Rejimin silahlı gruplar karşısında kolayca devrilmesi tesadüf olmadığı için işleri kolay görmenin hiçbir gerekçesi yok. Kolay bir devrilmenin ardından en zor iş, devrilme sonrasını yönetmektir. Suriye'nin yurt içindeki vatandaşlar ile yurt dışındaki dostlarının katılacağı geniş, uzun ve karmaşık atölyelere ihtiyacı var. Altyapı ve her şeyi yeniden inşa etme atölyesine ihtiyacı var. Rejimin yararına zarara uğratılan ülkeyi “yeniden inşa etme” atölyesine ihtiyacı var. Ekonomik ilerleme ve insani gelişme atölyesine ihtiyacı var. Üniversitelerde bile onlarca yıldır düşük olan eğitim seviyesinin ardından kaliteli eğitime geçiş atölyesine ihtiyacı var. Tek bir düşüncenin hakim olduğu, kültürel çeşitliliği engelleyen, edebi, sanatsal ve entelektüel yaratıcılığa “çölleşme”yi empoze eden kültürel üstyapıyı yeniden inşa etme atölyesine ihtiyacı var. Hapishanelerdeki insan mezbahalarından sonra Suriyelilerin kendilerine ve ülkeye olan güvenlerini ve ruhlarını yeniden tesis edecek bir atölyeye ihtiyaç var. Yurtdışındaki Suriyeli mültecilerin geri getirilmesi ve gelişmiş ülkelere göç eden Suriyeli yeteneklerin ve kadroların geri kazanılması, DEAŞ ve diğer tüm benzerlerinin geri dönüşünün engellenmesi için bir atölyeye ihtiyaç var.

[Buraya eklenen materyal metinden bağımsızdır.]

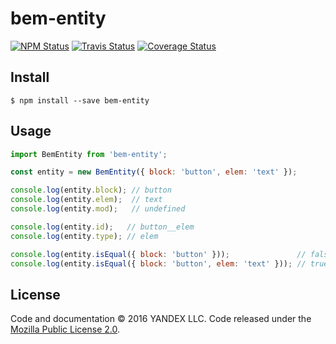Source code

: bem-entity
==========

[![NPM Status][npm-img]][npm]
[![Travis Status][test-img]][travis]
[![Coverage Status][coverage-img]][coveralls]

[npm]:          https://www.npmjs.org/package/bem-entity
[npm-img]:      https://img.shields.io/npm/v/bem-entity.svg

[travis]:       https://travis-ci.org/bem-sdk/bem-entity
[test-img]:     https://img.shields.io/travis/bem-sdk/bem-entity.svg

[coveralls]:    https://coveralls.io/r/bem-sdk/bem-entity
[coverage-img]: https://img.shields.io/coveralls/bem-sdk/bem-entity.svg

[david]:          https://david-dm.org/bem-sdk/bem-entity
[dependency-img]: http://img.shields.io/david/bem-sdk/bem-entity.svg

Install
-------

```
$ npm install --save bem-entity
```

Usage
-----

```js
import BemEntity from 'bem-entity';

const entity = new BemEntity({ block: 'button', elem: 'text' });

console.log(entity.block); // button
console.log(entity.elem);  // text
console.log(entity.mod);   // undefined

console.log(entity.id);   // button__elem
console.log(entity.type); // elem

console.log(entity.isEqual({ block: 'button' }));               // false
console.log(entity.isEqual({ block: 'button', elem: 'text' })); // true
```

License
-------

Code and documentation © 2016 YANDEX LLC. Code released under the [Mozilla Public License 2.0](LICENSE.txt).
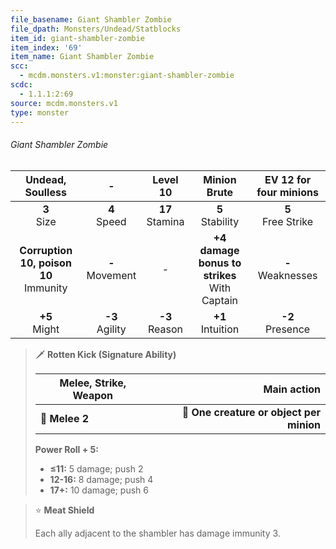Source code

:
 ```yaml
---
file_basename: Giant Shambler Zombie
file_dpath: Monsters/Undead/Statblocks
item_id: giant-shambler-zombie
item_index: '69'
item_name: Giant Shambler Zombie
scc:
  - mcdm.monsters.v1:monster:giant-shambler-zombie
scdc:
  - 1.1.1:2:69
source: mcdm.monsters.v1
type: monster
---
```


###### Giant Shambler Zombie

|              Undead, Soulless              |          -          |      Level 10       |                   Minion Brute                   | EV 12 for four minions |
| :----------------------------------------: | :-----------------: | :-----------------: | :----------------------------------------------: | :--------------------: |
|              **3**<br/> Size               |  **4**<br/> Speed   | **17**<br/> Stamina |               **5**<br/> Stability               | **5**<br/> Free Strike |
| **Corruption 10, poison 10**<br/> Immunity | **-**<br/> Movement |          -          | **+4 damage bonus to strikes**<br/> With Captain | **-**<br/> Weaknesses  |
|             **+5**<br/> Might              | **-3**<br/> Agility | **-3**<br/> Reason  |              **+1**<br/> Intuition               |  **-2**<br/> Presence  |

<!-- -->
> 🗡 **Rotten Kick (Signature Ability)**
>
> | **Melee, Strike, Weapon** |                          **Main action** |
> | ------------------------- | ---------------------------------------: |
> | **📏 Melee 2**            | **🎯 One creature or object per minion** |
>
> **Power Roll + 5:**
>
> - **≤11:** 5 damage; push 2
> - **12-16:** 8 damage; push 4
> - **17+:** 10 damage; push 6

<!-- -->
> ⭐️ **Meat Shield**
>
> Each ally adjacent to the shambler has damage immunity 3.

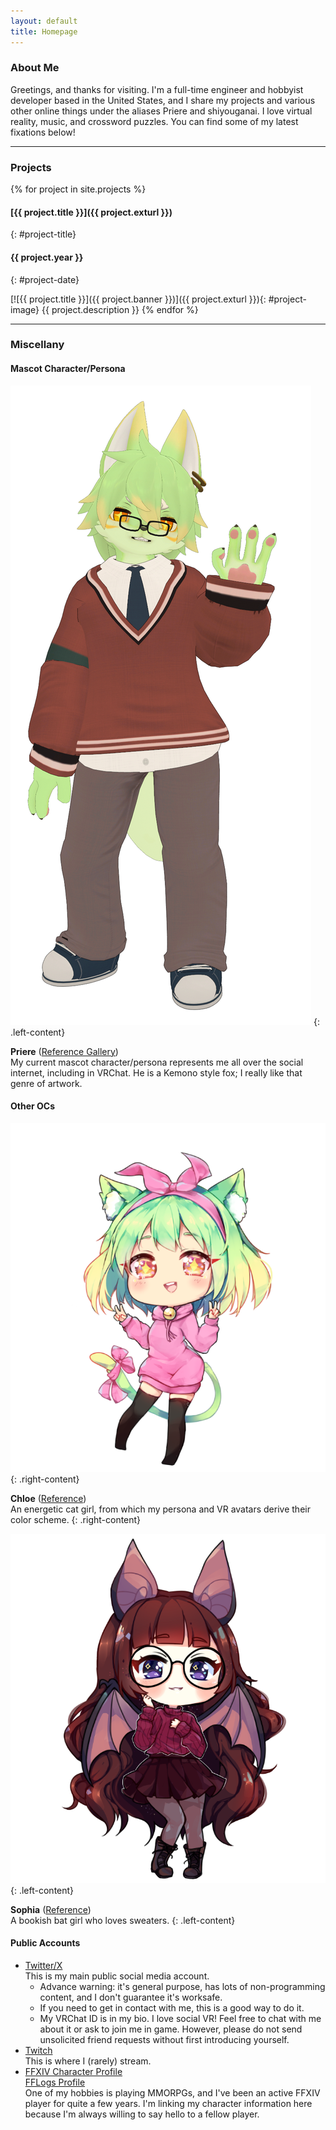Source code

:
 ```yaml
---
layout: default
title: Homepage
---
```


### About Me

Greetings, and thanks for visiting. I'm a full-time engineer and hobbyist developer based in the United States, and I share my projects and various other online things under the aliases Priere and shiyouganai. I love virtual reality, music, and crossword puzzles. You can find some of my latest fixations below!

---

### Projects
{% for project in site.projects %}
#### [{{ project.title }}]({{ project.exturl }})
{: #project-title}
#### {{ project.year }}
{: #project-date}
<div class="clearhack"></div>
[![{{ project.title }}]({{ project.banner }})]({{ project.exturl }}){: #project-image}  
{{ project.description }}
{% endfor %}

---

### Miscellany

#### Mascot Character/Persona

![Priere](/assets/priere_kemono_wave_800x1700.png)
{: .left-content}

**Priere** ([Reference Gallery](/gallery/priere-reference))  
My current mascot character/persona represents me all over the social internet, including in VRChat. He is a Kemono style fox; I really like that genre of artwork.

<div class="clearhack"></div>

#### Other OCs

![Chloe](/assets/chloe_punqakes_chibi_740x820.png)
{: .right-content}

**Chloe** ([Reference](/assets/chloe_main_reference_2200x1600.png))  
An energetic cat girl, from which my persona and VR avatars derive their color scheme.
{: .right-content}

![Sophia](/assets/sophia_punqakes_chibi_740x820.png)
{: .left-content}

**Sophia** ([Reference](/assets/sophia_main_reference_4000x3942.png))  
A bookish bat girl who loves sweaters.
{: .left-content}

<div class="clearhack"></div>

#### Public Accounts

* [Twitter/X](https://x.com/shiyouganai)  
  This is my main public social media account.  
  * Advance warning: it's general purpose, has lots of non-programming content, and I don't guarantee it's worksafe.
  * If you need to get in contact with me, this is a good way to do it.  
  * My VRChat ID is in my bio. I love social VR! Feel free to chat with me about it or ask to join me in game. However, please do not send unsolicited friend requests without first introducing yourself.
* [Twitch](https://www.twitch.tv/priere__)  
  This is where I (rarely) stream.
* [FFXIV Character Profile](https://na.finalfantasyxiv.com/lodestone/character/10232780/)  
  [FFLogs Profile](https://www.fflogs.com/character/na/cactuar/priere%20d'enpa)  
  One of my hobbies is playing MMORPGs, and I've been an active FFXIV player for quite a few years. I'm linking my character information here because I'm always willing to say hello to a fellow player.
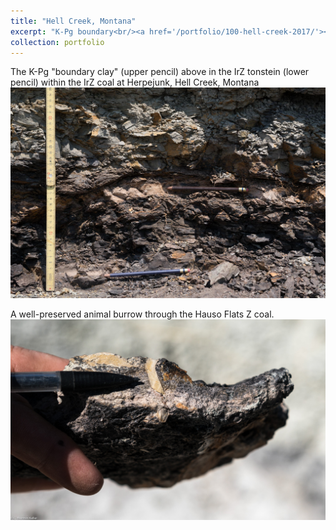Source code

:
 ```yaml
---
title: "Hell Creek, Montana"
excerpt: "K-Pg boundary<br/><a href='/portfolio/100-hell-creek-2017/'><img src='/images/KTB.jpg'></a>The K-Pg "boundary claystone" (upper pencil) above the IrZ tonstein (lower pencil) within the IrZ coal at Herpejunk, Hell Creek, Montana "
collection: portfolio
---
```


The K-Pg "boundary clay" (upper pencil) above in the IrZ tonstein (lower pencil) within the IrZ coal at Herpejunk, Hell Creek, Montana
<a href='/images/KTB.jpg'><img src='/images/KTB.jpg'></a>

A well-preserved animal burrow through the Hauso Flats Z coal.
<a href='/images/HFZBurrow.jpg'><img src='/images/HFZBurrow.jpg'></a>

Bu çeşitlilik içeren atölye, herhangi bir askeri idarenin ve sivil idarenin kapasitesinden daha büyüktür. Türkiye'nin gücünden ve Suriye çeşitliliğiyle çelişmeye ve çatışmaya eğilimli büyük emellerinden, Arap ve uluslararası yardım hazırlıklarından daha büyüktür. Bütün bunlara ve başkalarına ihtiyacı vardır. Her ne kadar yeniden inşa anahtarını elinde tutan taraf, Suriye'de gerçek bir siyasi hayat inşa etme ve herhangi bir tarafın iktidarı tekeline almasını engelleme yönündeki baskının anahtarını elinde tutsa da, bunun anahtarı tek bir tarafın elinde değil.

Büyük atölyeyi yolsuzluk ve kaostan korumanın zorlukları da çok büyük. Şu ana kadar görülen isyanlar ve “çete savaşları”, devlet değişirken, perişan bir ekonomik ve sosyal durum ile umutsuz bir siyasi durumda ordu, devlet aygıtları ve silahlı milisler dağıtılırken dikkate alınması gereken bir olgudur. Suriye rejiminin devrilmesiyle bölgede kaybeden güçler kaybettiklerini veya bir kısmını geri almak için her türlü girişimden geri durmayacaktır ve ortam DEAŞ gibi çeteler için de uygundur.

Suriye'de en güçlü olan, örgütlerden güç alan değil, tüm Suriyeli kesimleri yeniden imar ve yönetim atölyesinde toplayabilen bilgedir.

Bununla ilgili dersi, siyaset bilimi profesörü Sheri Berman “Avrupa'da Demokrasi ve Diktatörlük: Eski Rejimden Günümüze” kitabında şöyle sunuyor: “Liberal demokrasinin arkasında sadece büyük erkek ve kadınlar yoktur, o aynı zamanda derin ekonomik ve toplumsal dönüşümlerin de sonucudur. Başarılı olması için ulusal birliğe ve güçlü bir devlete ihtiyacı vardır.”

*Bu makale Şarku’l Avsat tarafından Independent Arabia’dan çevrilmiştir.